Participating scholars include:

•           Toyin Falola, the Jacob and Frances Sanger Mossiker Chair in the Humanities and a University Distinguished Teaching Professor at the University of Texas, Austin

•           Abdul Karim Bangura, researcher-in-residence of Abrahamic Connections and Islamic Peace Studies at the Center for Global Peace in the School of International Service at American University and the director of The African Institution, both in Washington, D.C.

•           Nemata Blyden, associate professor of history and international affairs and interim director of the Women’s, Gender and Sexuality Studies Program at George Washington University

•           Kenneth Harrow, distinguished professor of English, African literature and cinema at Michigan State University

•           Dr.
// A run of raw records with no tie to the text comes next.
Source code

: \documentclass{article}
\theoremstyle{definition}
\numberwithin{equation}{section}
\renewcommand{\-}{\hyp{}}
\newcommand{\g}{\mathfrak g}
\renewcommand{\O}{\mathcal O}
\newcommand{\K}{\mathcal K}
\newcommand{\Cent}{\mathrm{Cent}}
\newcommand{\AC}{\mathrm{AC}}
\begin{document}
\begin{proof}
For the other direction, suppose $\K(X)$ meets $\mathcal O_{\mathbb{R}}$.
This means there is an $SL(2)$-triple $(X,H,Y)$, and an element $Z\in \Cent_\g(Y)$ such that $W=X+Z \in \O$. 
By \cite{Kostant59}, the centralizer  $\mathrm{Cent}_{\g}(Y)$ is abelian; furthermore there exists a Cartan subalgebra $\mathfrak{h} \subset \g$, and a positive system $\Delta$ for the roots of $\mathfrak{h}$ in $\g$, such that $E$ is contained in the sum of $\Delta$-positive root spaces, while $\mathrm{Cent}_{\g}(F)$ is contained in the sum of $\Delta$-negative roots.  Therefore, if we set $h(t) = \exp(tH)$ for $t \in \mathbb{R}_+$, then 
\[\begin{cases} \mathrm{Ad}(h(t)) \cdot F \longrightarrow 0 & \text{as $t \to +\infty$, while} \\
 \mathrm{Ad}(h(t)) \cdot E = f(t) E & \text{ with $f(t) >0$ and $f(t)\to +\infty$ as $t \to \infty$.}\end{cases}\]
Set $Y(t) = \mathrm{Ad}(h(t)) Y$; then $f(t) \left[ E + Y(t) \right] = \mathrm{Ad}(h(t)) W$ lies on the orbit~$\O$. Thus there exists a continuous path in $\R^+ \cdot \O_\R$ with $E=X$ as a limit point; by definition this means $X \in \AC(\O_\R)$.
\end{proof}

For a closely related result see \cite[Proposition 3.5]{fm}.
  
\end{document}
Moses Ochonu, professor of history at Vanderbilt University

Falola is the author of numerous books, including “The African Diaspora: Slavery, Migration and Globalization,” “Violence in Nigeria: The Crisis of Religious Politics and Secular Ideologies,” “The Power of African Cultures,” and “Nationalism and African Intellectuals.”  As a series editor, he manages leading monograph series for the following publishers: Routledge, Palgrave Macmillan, Cambria Press, Carolina Academic Press, the University of Rochester Press, and the Cambridge University Press.  He also serves on the board of more than 20 journals on African Studies.  He was the vice-president of the International Scientific Committee, UNESCO Slave Route Project.  Falola is now the president of the Pan-African University Press Consortium. He currently serves on the Library of Congress Scholars Council.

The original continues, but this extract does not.